= Beginning of Section =

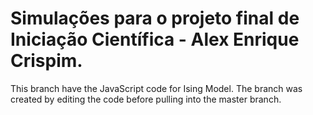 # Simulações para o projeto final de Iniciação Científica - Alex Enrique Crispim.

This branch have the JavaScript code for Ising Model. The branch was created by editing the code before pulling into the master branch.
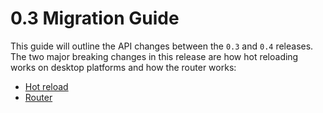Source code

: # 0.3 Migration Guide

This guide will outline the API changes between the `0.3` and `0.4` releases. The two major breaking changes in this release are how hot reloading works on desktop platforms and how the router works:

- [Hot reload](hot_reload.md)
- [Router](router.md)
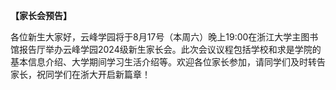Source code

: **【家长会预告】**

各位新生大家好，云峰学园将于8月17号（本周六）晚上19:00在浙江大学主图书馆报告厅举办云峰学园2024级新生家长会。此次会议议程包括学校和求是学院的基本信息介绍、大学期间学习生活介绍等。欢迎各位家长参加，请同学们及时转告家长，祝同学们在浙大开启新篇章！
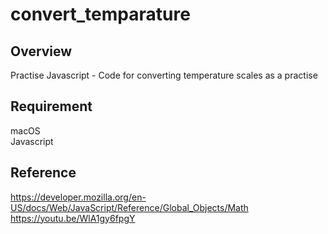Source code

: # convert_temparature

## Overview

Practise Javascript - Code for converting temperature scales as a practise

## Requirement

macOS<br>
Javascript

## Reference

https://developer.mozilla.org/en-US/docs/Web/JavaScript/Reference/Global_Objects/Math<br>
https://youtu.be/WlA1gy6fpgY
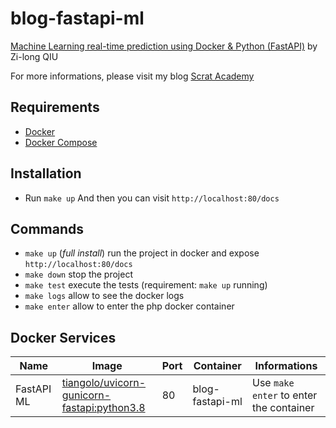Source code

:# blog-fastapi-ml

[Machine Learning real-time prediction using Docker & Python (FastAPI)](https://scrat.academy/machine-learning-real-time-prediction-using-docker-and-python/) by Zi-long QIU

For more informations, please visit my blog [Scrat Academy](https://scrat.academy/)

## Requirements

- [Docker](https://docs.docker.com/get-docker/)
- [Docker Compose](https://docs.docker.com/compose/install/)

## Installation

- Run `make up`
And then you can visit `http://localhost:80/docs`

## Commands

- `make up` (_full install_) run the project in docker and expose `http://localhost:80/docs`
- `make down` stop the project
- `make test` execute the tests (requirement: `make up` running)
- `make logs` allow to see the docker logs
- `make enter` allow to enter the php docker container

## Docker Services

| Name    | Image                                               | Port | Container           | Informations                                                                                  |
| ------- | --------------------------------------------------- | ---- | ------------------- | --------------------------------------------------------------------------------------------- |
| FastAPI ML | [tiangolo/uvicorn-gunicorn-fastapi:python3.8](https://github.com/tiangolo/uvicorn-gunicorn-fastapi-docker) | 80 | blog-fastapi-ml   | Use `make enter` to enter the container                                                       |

= End of Section =

• Exercise: Output every entry exactly as given; pictures are not part of the copy.

• Reply:
 # Simulações para o projeto final de Iniciação Científica - Alex Enrique Crispim.

This branch have the JavaScript code for Ising Model. The branch was created by editing the code before pulling into the master branch.
Source code

: # 0.3 Migration Guide

This guide will outline the API changes between the `0.3` and `0.4` releases. The two major breaking changes in this release are how hot reloading works on desktop platforms and how the router works:

- [Hot reload](hot_reload.md)
- [Router](router.md)
Source code

: **【家长会预告】**

各位新生大家好，云峰学园将于8月17号（本周六）晚上19:00在浙江大学主图书馆报告厅举办云峰学园2024级新生家长会。此次会议议程包括学校和求是学院的基本信息介绍、大学期间学习生活介绍等。欢迎各位家长参加，请同学们及时转告家长，祝同学们在浙大开启新篇章！
Source code

: # convert_temparature

## Overview

Practise Javascript - Code for converting temperature scales as a practise

## Requirement

macOS<br>
Javascript

## Reference

https://developer.mozilla.org/en-US/docs/Web/JavaScript/Reference/Global_Objects/Math<br>
https://youtu.be/WlA1gy6fpgY
Source code

:# blog-fastapi-ml

[Machine Learning real-time prediction using Docker & Python (FastAPI)](https://scrat.academy/machine-learning-real-time-prediction-using-docker-and-python/) by Zi-long QIU

For more informations, please visit my blog [Scrat Academy](https://scrat.academy/)

## Requirements

- [Docker](https://docs.docker.com/get-docker/)
- [Docker Compose](https://docs.docker.com/compose/install/)

## Installation

- Run `make up`
And then you can visit `http://localhost:80/docs`

## Commands

- `make up` (_full install_) run the project in docker and expose `http://localhost:80/docs`
- `make down` stop the project
- `make test` execute the tests (requirement: `make up` running)
- `make logs` allow to see the docker logs
- `make enter` allow to enter the php docker container

## Docker Services

| Name    | Image                                               | Port | Container           | Informations                                                                                  |
| ------- | --------------------------------------------------- | ---- | ------------------- | --------------------------------------------------------------------------------------------- |
| FastAPI ML | [tiangolo/uvicorn-gunicorn-fastapi:python3.8](https://github.com/tiangolo/uvicorn-gunicorn-fastapi-docker) | 80 | blog-fastapi-ml   | Use `make enter` to enter the container                                                       |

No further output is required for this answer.